- What you need to do
Please copy out each line of the entries in which "Bluetooth" appears.

Given records Start Marker

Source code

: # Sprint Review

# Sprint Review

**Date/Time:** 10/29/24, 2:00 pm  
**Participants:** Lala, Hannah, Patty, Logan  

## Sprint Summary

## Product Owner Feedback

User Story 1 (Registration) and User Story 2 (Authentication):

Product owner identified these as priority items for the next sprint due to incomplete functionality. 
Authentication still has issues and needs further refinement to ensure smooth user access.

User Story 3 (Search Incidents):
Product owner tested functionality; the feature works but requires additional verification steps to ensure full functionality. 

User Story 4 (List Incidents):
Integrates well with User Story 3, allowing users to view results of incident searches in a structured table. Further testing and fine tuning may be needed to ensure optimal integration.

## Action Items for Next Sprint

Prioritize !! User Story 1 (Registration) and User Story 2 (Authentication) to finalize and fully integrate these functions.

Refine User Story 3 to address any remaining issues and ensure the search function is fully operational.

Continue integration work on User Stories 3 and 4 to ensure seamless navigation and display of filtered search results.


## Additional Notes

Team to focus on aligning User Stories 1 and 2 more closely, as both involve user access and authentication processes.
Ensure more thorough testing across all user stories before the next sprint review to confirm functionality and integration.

Given records End Marker
Given records Start Marker

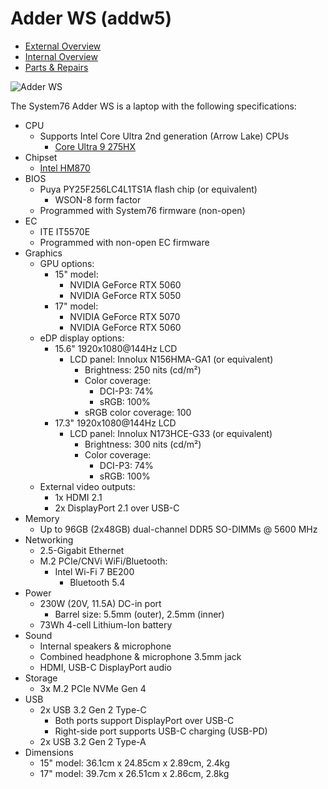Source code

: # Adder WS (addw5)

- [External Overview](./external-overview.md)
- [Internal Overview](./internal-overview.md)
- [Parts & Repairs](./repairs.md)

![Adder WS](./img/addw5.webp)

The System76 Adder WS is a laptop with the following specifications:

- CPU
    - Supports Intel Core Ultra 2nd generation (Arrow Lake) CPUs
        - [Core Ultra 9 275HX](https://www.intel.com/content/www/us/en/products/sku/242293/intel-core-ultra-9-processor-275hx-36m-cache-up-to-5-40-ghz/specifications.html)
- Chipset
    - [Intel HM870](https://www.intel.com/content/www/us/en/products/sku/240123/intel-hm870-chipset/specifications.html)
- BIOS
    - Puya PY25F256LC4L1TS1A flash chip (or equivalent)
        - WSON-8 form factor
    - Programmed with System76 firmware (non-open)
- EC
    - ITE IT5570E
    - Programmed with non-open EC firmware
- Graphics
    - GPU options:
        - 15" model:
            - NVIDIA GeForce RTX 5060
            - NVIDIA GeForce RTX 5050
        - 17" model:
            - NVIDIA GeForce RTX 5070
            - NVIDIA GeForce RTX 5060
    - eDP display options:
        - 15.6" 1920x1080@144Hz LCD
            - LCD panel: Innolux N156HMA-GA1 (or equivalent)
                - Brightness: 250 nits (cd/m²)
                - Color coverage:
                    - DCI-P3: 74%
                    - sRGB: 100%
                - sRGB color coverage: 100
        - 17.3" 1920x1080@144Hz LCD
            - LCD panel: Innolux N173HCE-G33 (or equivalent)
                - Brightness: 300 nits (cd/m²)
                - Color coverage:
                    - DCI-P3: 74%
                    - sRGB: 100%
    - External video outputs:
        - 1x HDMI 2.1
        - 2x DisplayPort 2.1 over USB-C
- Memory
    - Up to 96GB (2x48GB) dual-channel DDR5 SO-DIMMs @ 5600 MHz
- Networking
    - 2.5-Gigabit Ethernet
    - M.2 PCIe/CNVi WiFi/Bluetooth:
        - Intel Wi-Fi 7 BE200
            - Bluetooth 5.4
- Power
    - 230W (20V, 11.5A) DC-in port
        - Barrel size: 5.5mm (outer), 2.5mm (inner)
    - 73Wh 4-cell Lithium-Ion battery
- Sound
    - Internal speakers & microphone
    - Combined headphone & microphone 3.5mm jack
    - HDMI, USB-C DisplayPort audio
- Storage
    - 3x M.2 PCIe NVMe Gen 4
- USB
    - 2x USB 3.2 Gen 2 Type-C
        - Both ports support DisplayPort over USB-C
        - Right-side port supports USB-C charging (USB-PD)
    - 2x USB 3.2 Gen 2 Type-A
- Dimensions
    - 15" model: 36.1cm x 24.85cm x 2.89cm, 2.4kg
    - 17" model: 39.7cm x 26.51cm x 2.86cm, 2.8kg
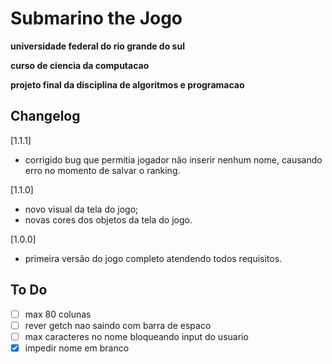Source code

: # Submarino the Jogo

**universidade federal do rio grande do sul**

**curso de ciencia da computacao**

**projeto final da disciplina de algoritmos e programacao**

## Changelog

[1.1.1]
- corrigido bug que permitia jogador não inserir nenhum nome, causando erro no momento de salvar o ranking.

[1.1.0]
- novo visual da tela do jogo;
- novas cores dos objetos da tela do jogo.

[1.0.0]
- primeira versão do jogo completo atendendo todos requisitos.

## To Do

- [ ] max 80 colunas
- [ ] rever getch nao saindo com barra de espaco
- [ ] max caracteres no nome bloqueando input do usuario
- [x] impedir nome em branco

Given records End Marker
Given records Start Marker

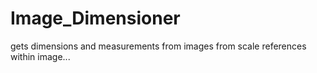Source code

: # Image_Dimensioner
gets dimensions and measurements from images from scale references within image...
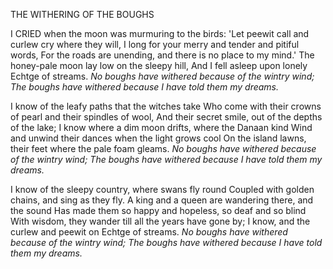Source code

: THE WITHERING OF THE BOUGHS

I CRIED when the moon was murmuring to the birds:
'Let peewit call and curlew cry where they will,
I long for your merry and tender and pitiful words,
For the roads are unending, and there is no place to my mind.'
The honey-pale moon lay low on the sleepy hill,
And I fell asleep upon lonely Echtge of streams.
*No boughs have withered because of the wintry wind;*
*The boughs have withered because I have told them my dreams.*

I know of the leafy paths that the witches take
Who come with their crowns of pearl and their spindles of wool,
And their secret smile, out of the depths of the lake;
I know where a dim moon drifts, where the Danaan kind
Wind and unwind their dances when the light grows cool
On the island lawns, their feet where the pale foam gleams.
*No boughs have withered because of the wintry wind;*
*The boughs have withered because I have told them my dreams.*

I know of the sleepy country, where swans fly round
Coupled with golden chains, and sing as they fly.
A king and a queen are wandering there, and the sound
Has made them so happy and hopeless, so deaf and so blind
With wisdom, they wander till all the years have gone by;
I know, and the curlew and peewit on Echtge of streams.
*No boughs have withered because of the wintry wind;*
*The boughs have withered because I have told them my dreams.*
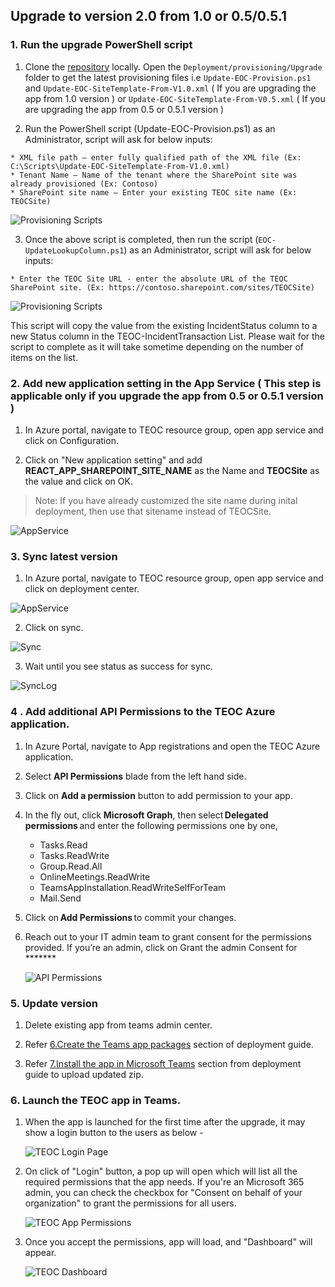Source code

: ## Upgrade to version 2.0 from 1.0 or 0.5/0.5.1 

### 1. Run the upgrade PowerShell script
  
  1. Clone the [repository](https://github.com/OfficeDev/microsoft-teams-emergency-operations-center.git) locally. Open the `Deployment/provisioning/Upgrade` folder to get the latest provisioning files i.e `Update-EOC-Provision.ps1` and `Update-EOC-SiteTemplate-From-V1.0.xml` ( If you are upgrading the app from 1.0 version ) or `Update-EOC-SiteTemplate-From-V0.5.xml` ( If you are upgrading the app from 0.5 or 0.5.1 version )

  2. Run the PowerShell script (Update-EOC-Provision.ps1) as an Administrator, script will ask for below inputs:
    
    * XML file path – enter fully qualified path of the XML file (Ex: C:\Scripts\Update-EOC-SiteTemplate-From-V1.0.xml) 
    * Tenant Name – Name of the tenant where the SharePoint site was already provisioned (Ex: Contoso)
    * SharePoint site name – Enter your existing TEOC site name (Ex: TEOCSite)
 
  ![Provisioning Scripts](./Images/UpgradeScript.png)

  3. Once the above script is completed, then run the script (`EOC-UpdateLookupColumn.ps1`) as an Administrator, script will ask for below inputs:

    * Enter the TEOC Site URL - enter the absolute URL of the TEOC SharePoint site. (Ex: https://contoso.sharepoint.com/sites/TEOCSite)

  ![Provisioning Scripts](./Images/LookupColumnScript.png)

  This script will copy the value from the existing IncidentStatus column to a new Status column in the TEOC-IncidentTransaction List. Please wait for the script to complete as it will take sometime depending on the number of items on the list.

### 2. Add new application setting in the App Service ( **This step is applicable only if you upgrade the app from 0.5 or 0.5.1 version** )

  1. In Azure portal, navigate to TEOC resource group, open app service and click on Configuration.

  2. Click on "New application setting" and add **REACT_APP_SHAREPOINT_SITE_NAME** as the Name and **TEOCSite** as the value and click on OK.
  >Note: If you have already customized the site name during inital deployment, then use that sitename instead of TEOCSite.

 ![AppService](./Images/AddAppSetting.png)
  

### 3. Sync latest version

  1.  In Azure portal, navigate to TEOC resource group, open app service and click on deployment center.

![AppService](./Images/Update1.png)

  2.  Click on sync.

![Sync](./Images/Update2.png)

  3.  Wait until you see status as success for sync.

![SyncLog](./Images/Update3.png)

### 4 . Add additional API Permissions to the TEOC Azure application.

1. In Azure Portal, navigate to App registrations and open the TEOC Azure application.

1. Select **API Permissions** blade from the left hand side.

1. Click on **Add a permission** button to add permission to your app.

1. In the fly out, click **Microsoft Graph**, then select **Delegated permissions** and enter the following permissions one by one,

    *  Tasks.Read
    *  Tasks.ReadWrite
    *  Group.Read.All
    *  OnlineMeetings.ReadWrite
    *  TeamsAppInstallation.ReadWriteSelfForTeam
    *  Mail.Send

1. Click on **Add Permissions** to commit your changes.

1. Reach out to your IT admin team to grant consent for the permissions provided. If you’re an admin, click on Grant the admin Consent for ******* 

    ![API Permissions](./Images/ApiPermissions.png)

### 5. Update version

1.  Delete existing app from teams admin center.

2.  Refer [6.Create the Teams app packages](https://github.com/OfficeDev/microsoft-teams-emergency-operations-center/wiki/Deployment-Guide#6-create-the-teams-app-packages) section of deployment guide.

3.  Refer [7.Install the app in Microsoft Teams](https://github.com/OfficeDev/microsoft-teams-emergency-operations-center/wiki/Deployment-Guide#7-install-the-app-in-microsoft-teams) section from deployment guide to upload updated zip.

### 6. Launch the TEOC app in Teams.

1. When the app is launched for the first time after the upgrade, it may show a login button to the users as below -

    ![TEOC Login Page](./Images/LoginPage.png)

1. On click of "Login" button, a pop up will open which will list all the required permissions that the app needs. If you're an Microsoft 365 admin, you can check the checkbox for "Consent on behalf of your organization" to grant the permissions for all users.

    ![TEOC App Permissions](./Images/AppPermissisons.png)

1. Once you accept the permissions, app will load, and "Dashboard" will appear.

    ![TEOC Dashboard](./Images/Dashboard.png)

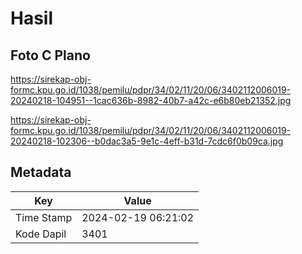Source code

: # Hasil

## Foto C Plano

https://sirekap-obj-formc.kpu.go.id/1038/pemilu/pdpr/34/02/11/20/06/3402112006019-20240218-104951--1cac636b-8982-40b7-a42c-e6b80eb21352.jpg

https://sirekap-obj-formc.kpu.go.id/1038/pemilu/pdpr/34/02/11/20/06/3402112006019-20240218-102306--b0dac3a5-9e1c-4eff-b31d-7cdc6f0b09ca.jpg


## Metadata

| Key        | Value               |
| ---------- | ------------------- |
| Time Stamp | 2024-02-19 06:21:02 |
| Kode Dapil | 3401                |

Given records End Marker

- Solution to the exercise
    - M.2 PCIe/CNVi WiFi/Bluetooth:
            - Bluetooth 5.4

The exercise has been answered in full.